AvaCAR
Document
Description
For a system of autonomous vehicles functioning together in a traffic scene, 3Dunderstanding of participants in the field of view or surrounding is very essential for
assessing the safety operation of the involved. This problem can be decomposed into online
pose and shape estimation, which has been a core research area of computer vision for over
a decade now. This work is an add-on to support and improve the joint estimate of the pose
and shape of vehicles from monocular cameras. The objective of jointly estimating the
vehicle pose and shape online is enabled by what is called an offline reconstruction
pipeline. In the offline reconstruction step, an approach to obtain the vehicle 3D shape with
keypoints labeled is formulated.
This work proposes a multi-view reconstruction pipeline using images and masks
which can create an approximate shape of vehicles and can be used as a shape prior. Then
a 3D model-fitting optimization approach to refine the shape prior using high quality
computer-aided design (CAD) models of vehicles is developed.

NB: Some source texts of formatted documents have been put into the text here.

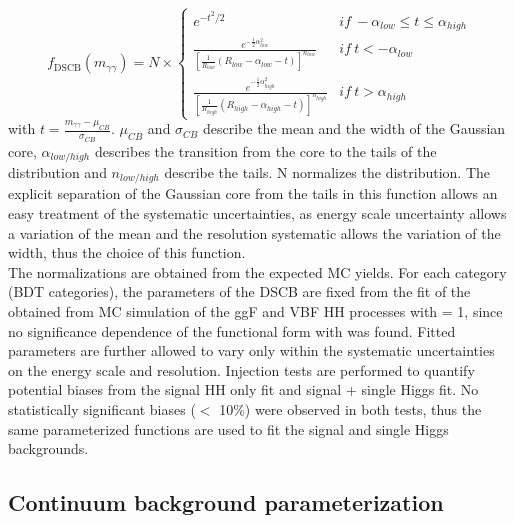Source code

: \begin{equation}
    f_{\mathrm{DSCB}}\left(m_{\gamma \gamma}\right)=N \times\left\{\begin{array}{ll}
e^{-t^{2} / 2} &  if \ -\alpha_{low } \leq t \leq \alpha_{high } \\

\frac{e^{-\frac{1}{2} \alpha_{low }^{2}}} {  \left[  \frac{1}{ R_{low} } \left(R_{low }-\alpha_{low }-t\right) \right]^{n_{low }}} & if \ t<-\alpha_{low } \\

\frac{e^{-\frac{1}{2} \alpha_{high }^{2}}} {  \left[  \frac{1}{ R_{high} } \left(R_{high }-\alpha_{high }-t\right) \right]^{n_{high }}} &  if \ t>\alpha_{high }
\end{array}\right.
\end{equation}
with $t = \frac{m_{\gamma\gamma} - \mu_{CB}}{\sigma_{CB}}$. $\mu_{CB}$ and $\sigma_{CB}$ describe the mean and the width of the Gaussian core, $\alpha_{low/high}$ describes the transition from the core to the tails of the distribution and $n_{low/high}$ describe the tails. N normalizes the distribution. The explicit separation of the Gaussian core from the tails in this function allows an easy treatment of the systematic uncertainties, as energy scale uncertainty allows a variation of the mean and the resolution systematic allows the variation of the width, thus the choice of this function.\\
The normalizations are obtained from the expected MC yields. For each category (BDT categories), the parameters of the DSCB are fixed from the fit of the \myy obtained from MC simulation of the ggF and VBF HH processes with \kl = 1, since no significance dependence of the functional form with \kl was found. Fitted parameters are further allowed to vary only within the systematic uncertainties on the energy scale and resolution. Injection tests are performed to quantify potential biases from the signal HH only fit and signal + single Higgs fit. No statistically significant biases ($<$ 10\%) were observed in both tests, thus the same parameterized functions are used to fit the signal and single Higgs backgrounds.    

\subsection{Continuum background parameterization}
\label{HHyybb:Modelling:Bkg}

A dataset of such 3D
vehicles with 20 keypoints annotated is prepared and call it the AvaCAR dataset. The
AvaCAR dataset can be used to estimate the vehicle shape and pose, without having the
need to collect significant amounts of data needed for adequate training of a neural
network. The online reconstruction can use this synthesis dataset to generate novel
viewpoints and simultaneously train a neural network for pose and shape estimation. Most
methods in the current literature using deep neural networks, that are trained to estimate
pose of the object from a single image, are inherently biased to the viewpoint of the images
used. This approach aims at addressing these existing limitations in the current method by
delivering the online estimation a shape prior which can generate novel views to account
for the bias due to viewpoint. The dataset is provided with ground truth extrinsic parameters
and the compact vector based shape representations which along with the multi-view
dataset can be used to efficiently trained neural networks for vehicle pose and shape
estimation. The vehicles in this library are evaluated with some standard metrics to assure
they are capable of aiding online estimation and model based tracking.